Very incisive! I checked the assembly code and verified your hypothesis.
The integer-to-floating cast of numeric_cast was really inlined by the
compiler, meanwhile the other two were using function call to invoke
numeric_cast. So maybe the better solution is to force inline for
numeric_cast in all cases.
On Tue, Oct 16, 2012 at 4:12 PM, John Maddock
results:
Native Integer Cast: 26729 nanoseconds Boost Integer Cast: 26449 nanoseconds Native Integer-Floating Cast: 105479 nanoseconds Boost Integer-Floating Cast: 105455 nanoseconds Native Floating-Integer Cast: 168933 nanoseconds Boost Floating-Integer Cast: 453505 nanoseconds
so no overhead in Integer-Integer or Integer-Floating. But Floating-Integer has bad performance.

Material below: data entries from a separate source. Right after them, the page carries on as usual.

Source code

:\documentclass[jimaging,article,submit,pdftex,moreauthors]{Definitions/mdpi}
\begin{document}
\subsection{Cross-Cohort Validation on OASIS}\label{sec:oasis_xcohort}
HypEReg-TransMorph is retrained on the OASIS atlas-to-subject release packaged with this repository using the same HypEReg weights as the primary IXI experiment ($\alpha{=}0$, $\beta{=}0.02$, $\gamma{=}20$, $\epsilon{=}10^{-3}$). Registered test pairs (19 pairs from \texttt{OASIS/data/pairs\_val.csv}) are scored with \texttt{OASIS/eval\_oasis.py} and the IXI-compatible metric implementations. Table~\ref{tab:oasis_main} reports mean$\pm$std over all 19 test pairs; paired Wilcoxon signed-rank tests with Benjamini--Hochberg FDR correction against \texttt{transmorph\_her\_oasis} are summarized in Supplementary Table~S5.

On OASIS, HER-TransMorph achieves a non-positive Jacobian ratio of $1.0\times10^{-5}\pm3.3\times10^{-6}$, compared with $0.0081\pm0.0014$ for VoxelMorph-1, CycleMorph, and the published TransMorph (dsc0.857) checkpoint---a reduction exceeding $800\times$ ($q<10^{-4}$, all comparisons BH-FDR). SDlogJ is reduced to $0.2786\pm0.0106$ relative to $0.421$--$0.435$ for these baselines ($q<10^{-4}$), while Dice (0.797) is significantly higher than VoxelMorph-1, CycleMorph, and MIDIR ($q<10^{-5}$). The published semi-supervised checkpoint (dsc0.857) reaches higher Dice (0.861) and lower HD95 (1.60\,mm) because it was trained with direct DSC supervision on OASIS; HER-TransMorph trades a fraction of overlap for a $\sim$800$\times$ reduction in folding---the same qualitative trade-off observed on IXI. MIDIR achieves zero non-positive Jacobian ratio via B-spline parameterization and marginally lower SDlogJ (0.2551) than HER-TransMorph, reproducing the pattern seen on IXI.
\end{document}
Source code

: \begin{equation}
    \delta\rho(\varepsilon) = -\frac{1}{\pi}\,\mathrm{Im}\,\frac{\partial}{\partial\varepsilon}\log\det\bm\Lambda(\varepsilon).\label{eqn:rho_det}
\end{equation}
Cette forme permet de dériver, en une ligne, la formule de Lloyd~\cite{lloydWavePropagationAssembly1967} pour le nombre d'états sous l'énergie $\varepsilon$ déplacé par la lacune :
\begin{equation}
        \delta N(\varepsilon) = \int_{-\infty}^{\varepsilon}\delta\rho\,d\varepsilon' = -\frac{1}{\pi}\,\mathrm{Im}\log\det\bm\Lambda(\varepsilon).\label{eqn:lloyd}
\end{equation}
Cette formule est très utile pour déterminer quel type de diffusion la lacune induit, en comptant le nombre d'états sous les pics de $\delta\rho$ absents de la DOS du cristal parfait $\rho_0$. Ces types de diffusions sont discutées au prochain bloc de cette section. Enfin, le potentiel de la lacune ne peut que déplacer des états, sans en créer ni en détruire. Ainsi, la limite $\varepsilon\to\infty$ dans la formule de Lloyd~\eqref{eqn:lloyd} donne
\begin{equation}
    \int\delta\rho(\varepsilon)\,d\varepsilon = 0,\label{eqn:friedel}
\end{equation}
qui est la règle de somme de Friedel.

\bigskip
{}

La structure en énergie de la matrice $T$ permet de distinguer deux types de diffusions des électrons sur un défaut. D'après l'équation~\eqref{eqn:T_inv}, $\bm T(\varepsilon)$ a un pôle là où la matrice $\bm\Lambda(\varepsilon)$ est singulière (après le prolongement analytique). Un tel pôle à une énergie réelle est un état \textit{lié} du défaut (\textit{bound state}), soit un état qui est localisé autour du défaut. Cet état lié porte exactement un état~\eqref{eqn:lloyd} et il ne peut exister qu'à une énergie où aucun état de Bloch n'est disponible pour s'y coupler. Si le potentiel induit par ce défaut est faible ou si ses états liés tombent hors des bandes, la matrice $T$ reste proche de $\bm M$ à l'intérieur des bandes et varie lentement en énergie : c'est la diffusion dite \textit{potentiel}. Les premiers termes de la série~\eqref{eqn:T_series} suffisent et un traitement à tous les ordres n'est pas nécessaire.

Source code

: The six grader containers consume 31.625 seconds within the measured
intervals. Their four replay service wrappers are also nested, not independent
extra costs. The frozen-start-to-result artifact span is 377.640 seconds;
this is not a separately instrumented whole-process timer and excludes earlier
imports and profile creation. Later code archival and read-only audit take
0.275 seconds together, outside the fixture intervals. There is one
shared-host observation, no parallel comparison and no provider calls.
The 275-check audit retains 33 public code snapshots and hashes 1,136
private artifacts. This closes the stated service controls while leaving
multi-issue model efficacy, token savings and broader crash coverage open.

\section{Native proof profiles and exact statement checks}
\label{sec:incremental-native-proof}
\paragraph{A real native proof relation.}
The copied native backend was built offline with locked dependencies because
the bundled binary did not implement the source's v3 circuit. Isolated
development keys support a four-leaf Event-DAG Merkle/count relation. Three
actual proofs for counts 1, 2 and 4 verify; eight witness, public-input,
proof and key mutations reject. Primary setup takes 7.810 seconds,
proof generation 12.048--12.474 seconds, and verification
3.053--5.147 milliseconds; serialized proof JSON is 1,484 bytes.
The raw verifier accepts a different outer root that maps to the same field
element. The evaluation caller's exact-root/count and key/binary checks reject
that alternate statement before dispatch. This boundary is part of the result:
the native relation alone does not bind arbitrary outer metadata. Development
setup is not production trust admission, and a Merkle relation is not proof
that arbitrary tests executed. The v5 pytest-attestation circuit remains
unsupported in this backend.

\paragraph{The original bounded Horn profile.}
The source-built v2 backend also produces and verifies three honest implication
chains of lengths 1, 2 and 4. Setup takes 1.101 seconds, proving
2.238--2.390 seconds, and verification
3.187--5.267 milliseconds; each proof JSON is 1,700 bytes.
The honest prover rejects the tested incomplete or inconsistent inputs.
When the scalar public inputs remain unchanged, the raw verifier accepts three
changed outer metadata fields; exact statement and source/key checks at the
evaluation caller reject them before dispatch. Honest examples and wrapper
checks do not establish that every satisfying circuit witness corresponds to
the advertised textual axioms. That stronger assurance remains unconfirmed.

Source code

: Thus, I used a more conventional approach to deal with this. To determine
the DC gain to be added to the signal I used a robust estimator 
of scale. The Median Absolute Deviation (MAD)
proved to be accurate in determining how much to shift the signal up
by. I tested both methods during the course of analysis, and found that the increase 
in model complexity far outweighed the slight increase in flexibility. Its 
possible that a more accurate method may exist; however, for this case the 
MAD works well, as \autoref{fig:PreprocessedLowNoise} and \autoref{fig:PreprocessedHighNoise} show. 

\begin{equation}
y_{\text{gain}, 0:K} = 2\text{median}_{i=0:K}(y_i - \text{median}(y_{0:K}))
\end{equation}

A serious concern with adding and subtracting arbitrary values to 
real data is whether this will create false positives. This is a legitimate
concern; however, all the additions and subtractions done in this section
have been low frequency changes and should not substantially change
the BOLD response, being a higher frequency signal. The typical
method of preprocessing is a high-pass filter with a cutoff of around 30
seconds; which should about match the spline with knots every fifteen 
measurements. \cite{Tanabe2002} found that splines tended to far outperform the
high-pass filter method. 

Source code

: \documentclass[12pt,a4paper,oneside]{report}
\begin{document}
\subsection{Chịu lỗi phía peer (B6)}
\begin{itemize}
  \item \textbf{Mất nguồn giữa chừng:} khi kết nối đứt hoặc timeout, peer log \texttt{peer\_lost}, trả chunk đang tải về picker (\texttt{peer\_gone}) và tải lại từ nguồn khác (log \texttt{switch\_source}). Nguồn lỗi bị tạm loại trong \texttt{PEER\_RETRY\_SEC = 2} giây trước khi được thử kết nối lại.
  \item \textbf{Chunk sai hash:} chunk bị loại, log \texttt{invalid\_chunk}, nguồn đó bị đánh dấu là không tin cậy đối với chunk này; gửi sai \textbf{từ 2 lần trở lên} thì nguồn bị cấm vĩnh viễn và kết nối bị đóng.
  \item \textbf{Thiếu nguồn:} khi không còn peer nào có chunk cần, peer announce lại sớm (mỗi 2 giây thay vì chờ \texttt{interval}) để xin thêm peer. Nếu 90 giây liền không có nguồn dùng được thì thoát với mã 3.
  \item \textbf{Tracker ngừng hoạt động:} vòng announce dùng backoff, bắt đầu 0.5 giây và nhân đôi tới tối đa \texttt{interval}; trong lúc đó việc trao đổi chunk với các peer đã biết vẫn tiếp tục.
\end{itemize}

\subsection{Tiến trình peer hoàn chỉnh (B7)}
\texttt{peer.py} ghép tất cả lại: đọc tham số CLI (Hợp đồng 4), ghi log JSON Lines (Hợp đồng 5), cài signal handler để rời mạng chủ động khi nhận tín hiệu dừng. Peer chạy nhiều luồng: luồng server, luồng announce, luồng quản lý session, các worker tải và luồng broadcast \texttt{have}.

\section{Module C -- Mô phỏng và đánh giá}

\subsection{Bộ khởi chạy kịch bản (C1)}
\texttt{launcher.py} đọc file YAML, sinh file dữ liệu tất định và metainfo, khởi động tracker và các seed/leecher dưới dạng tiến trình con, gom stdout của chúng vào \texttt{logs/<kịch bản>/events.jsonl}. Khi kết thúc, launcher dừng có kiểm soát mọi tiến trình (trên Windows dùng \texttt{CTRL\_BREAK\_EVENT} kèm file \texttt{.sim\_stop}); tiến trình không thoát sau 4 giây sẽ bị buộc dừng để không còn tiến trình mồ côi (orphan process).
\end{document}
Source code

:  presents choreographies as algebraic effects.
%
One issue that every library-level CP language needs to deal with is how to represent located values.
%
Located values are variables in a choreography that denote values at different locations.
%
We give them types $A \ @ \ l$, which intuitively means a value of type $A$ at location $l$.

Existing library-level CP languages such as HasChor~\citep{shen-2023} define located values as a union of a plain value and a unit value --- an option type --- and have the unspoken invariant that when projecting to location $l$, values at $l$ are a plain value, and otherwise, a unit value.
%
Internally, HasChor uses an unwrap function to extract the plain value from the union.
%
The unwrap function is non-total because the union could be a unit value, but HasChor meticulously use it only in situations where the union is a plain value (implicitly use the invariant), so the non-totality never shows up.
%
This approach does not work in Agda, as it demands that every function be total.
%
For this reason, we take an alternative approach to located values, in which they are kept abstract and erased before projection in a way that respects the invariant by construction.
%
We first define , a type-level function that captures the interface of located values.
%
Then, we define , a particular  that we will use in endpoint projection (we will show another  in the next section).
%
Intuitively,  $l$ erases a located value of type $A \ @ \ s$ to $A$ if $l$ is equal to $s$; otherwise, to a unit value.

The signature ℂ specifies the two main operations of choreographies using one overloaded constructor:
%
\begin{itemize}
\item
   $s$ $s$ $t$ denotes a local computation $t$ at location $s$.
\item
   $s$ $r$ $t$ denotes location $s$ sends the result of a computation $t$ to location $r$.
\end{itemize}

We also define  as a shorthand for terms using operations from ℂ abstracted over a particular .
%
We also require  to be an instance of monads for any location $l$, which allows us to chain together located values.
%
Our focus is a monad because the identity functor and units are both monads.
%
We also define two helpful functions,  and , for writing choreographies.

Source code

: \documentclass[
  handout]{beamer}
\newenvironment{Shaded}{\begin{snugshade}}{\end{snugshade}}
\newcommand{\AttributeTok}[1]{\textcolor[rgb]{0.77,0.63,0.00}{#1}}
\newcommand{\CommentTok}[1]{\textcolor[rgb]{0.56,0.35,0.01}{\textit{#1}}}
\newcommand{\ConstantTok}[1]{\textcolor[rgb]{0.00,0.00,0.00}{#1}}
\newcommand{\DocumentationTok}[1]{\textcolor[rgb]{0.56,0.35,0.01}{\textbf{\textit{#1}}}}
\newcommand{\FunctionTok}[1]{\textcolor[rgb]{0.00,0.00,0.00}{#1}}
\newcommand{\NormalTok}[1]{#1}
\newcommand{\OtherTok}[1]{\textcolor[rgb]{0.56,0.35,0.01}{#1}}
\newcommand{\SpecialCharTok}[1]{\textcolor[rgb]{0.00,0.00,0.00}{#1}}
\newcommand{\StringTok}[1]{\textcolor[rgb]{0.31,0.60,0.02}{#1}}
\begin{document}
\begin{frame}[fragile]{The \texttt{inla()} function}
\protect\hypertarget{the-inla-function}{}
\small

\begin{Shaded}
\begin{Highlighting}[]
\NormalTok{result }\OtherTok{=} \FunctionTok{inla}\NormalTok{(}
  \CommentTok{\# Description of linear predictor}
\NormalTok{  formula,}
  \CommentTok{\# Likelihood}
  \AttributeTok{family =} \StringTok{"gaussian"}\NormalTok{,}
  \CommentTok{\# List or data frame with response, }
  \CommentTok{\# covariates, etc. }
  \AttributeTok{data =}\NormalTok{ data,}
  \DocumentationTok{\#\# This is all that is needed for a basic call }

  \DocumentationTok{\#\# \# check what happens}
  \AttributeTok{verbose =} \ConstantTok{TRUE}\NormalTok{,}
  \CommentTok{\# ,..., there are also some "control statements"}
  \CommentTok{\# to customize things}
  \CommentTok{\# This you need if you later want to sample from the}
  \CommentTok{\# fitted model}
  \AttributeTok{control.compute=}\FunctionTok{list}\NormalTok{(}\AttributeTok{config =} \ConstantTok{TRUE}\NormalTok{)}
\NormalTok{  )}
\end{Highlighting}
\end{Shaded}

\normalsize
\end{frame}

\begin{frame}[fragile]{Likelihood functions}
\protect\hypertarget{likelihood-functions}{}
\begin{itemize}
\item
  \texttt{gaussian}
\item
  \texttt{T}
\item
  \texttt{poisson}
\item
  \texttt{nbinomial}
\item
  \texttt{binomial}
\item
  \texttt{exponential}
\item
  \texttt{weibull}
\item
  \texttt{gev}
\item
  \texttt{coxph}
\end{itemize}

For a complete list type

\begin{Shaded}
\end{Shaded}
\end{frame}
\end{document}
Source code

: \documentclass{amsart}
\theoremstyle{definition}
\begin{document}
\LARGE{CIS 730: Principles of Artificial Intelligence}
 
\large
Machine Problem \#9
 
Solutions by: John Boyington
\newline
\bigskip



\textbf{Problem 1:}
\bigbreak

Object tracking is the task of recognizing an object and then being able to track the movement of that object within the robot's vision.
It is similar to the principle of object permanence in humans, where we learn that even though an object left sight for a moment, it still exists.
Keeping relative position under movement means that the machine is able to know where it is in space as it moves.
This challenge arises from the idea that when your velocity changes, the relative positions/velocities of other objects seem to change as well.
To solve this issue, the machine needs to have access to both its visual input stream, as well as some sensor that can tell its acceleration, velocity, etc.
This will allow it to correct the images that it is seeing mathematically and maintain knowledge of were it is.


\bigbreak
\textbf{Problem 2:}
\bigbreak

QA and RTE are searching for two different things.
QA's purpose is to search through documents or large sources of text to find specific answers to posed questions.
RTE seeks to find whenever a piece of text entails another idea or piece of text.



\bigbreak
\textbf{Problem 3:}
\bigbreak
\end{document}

That's sort of what I would expect - think about it - if the cast is to the same or a wider type, then there is no check, and numeric_cast and static_cast do the same thing. However for a narrowing cast (float to integer), then at the very least there has to be an extra if statement to test whether the value being cast is in range - that would normally roughly double the runtime cost. But there *may* be another hidden cost: depending on the loop the compiler may decide not to inline the numeric_cast in order to give a tighter loop, and the cost of the function call would add a big chunk of time. Plus the extra code associated with the error handling if the value is out of range adds a certain amount of code bloat to the loop, reducing code locality. But the thing is you can't avoid this if you want the runtime check. There's no such thing as a free lunch sadly.